Lalu kali ketiga sebelum USG saya mengelus perut saya sambil berkata,”Adik, mama sama papa pengin melihat, adik laki-laki atau perempuan. Nanti pahanya dibuka ya Sayang.” Terus terang saya agak tak percaya dengan teori itu saat mempraktikkannya. Di luar dugaan saat USG, Al membuka pahanya lebar dan terlihatlah penisnya dengan jelas. “Nah, itu mama, penisnya kelihatan,” kata dokter kandungan saya.
Keberhasilan teori itu membuat saya ingin mencobanya lagi. Beberapa waktu lalu Al memang ingin bersekolah. Lalu saat malam menjelang dan kami berdua sudah di peraduan, saya mengajak Al ngobrol.
“Al katanya mau sekolah. Kata bu guru yang boleh sekolah yang sudah berhenti nenennya." “Kenapa?” tanya Al. “Nanti di sekolah kalau Al mau nenen, gimana? Bu guru bingung, ‘Aduh gimana ini , Al maunenen tapi mamanya nggak ada.’ Lagian nanti Al malu, soalnya teman-teman Al kan dah nggak nenenlagi.”
Saat itu Al terlihat menyimak setiap kata-kata saya tapi sebenarnya saya tidak yakin, apakah Al bisa mencernanya atau tidak. “Aduh-aduh, gimana ini,” kata Al menirukan ucapan saya sambil menggaruk kepalanya yang tak gatal. Dengan menahan senyum saya bertanya,”Al mau sekolah kan?” “Mau,” jawab Al. “Ya sudah, sekarang bobok tapi nggak nenen ya.”
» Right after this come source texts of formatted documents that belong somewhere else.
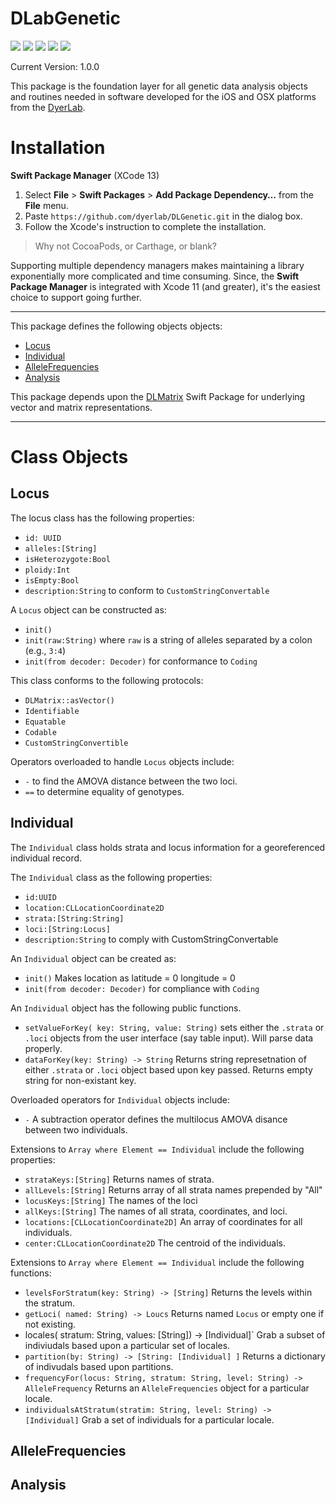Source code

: # DLabGenetic

![](https://img.shields.io/badge/license-GPLv3-green) ![](https://img.shields.io/badge/maintained%3F-Yes-green) ![](https://img.shields.io/badge/swift-5.5-green) ![](https://img.shields.io/badge/iOS-14.0-green) ![](https://img.shields.io/badge/macOS-11-green)

Current Version: 1.0.0

This package is the foundation layer for all genetic data analysis objects and routines needed in software developed for the iOS and OSX platforms from the [DyerLab](https://dyerlab.org).  


<a name="Installation"></a>
# Installation

**Swift Package Manager** (XCode 13)

1. Select **File** > **Swift Packages** > **Add Package Dependency…** from the **File** menu.
2. Paste `https://github.com/dyerlab/DLGenetic.git` in the dialog box.
3. Follow the Xcode's instruction to complete the installation.

> Why not CocoaPods, or Carthage, or blank?

Supporting multiple dependency managers makes maintaining a library exponentially more complicated and time consuming.  Since, the **Swift Package Manager** is integrated with Xcode 11 (and greater), it's the easiest choice to support going further.

---

This package defines the following objects objects:

- <a href="#Locus">Locus</a>
- <a href="#Individual">Individual</a>
- <a href="#AlleleFrequencies">AlleleFrequencies</a>
- <a href="#Analyses">Analysis</a>

This package depends upon the [DLMatrix](https://github.com/dyerlab/DLMatrix) Swift Package for underlying vector and matrix representations.

---

# Class Objects

<a name="Locus"></a>
## Locus 

The locus class has the following properties:
- `id: UUID`
- `alleles:[String]`
- `isHeterozygote:Bool`
- `ploidy:Int`
- `isEmpty:Bool`
- `description:String` to conform to `CustomStringConvertable`

A `Locus` object can be constructed as:
- `init()` 
- `init(raw:String)` where `raw` is a string of alleles  separated by a colon (e.g., `3:4`)
- `init(from decoder: Decoder)` for conformance to `Coding`
 

This class conforms to the following protocols: 
- `DLMatrix::asVector()`
- `Identifiable`
- `Equatable`
- `Codable`
- `CustomStringConvertible`

Operators overloaded to handle `Locus` objects include:
- `-` to find the AMOVA distance between the two loci.
- `==` to determine equality of genotypes.


<a name="Individual"></a>
## Individual

The `Individual` class holds strata and locus information for a georeferenced individual record.  

The `Individual` class as the following properties:
- `id:UUID`
- `location:CLLocationCoordinate2D`
- `strata:[String:String]`
- `loci:[String:Locus]`
- `description:String` to comply with CustomStringConvertable

An `Individual` object can be created as:
- `init()` Makes location as latitude = 0 longitude = 0
- `init(from decoder: Decoder)` for compliance with `Coding`

An `Individual` object has the following public functions.
- `setValueForKey( key: String, value: String)` sets either the `.strata` or `.loci` objects from the user interface (say table input).  Will parse data properly.
- `dataForKey(key: String) -> String` Returns string represetnation of either `.strata` or `.loci` object based upon key passed.  Returns empty string for non-existant key.

Overloaded operators for `Individual` objects include:
- `-` A subtraction operator defines the multilocus AMOVA disance between two individuals.


Extensions to `Array where Element == Individual` include the following properties:

- `strataKeys:[String]` Returns names of strata.
- `allLevels:[String]` Returns array of all strata names prepended by "All"
- `locusKeys:[String]` The names of the loci
- `allKeys:[String]` The names of all strata, coordinates, and loci.
- `locations:[CLLocationCoordinate2D]` An array of coordinates for all individuals.
- `center:CLLocationCoordinate2D` The centroid of the individuals.

Extensions to `Array where Element == Individual` include the following functions:
- `levelsForStratum(key: String) -> [String]` Returns the levels within the stratum.
- `getLoci( named: String) -> Loucs` Returns named `Locus` or empty one if not existing.
- locales( stratum: String, values: [String]) -> [Individual]` Grab a subset of indiviudals based upon a particular set of locales.
- `partition(by: String) -> [String: [Individual] ]` Returns a dictionary of indivudals based upon partitions.
- `frequencyFor(locus: String, stratum: String, level: String) -> AlleleFrequency` Returns an `AlleleFrequencies` object for a particular locale.
- `individualsAtStratum(stratim: String, level: String) -> [Individual]` Grab a set of individuals for a particular locale. 





<a name="AlleleFrequencies"></a>
## AlleleFrequencies


<a name="Analysis"></a>
## Analysis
Al sempat merengek sebentar lalu membalikkan badannya dan tidur tengkurap. Saya mengelus-elus punggungnya hingga Al tertidur. Malam itu setiap dua jam Al terbangun mencari nenen. Tapi setiap kali pula saya elus punggungnya sambil berbisik, “Al kan mau sekolah, kata bu guru nggak boleh nenen.”
Proses bangun setiap dua jam sekali mencari nenen itu masih terjadi selama beberapa hari. Hingga satu minggu kemudian Al bisa tidur nyenyak dan melupakan nenen. Sesekali Al bangun, duduk dan minum susu atau air putih memakai sedotan dan tidur kembali. Sesederhana itu.
Akhirnya saya sampai pada kesimpulan, tak ada teori mengasuh dan mendidik anak, semua teori harus trial and error. Mengasuh anak adalah sekolah bagi orangtua yang tiada akhir. Jadi teruslah mencoba karena manis buahnya.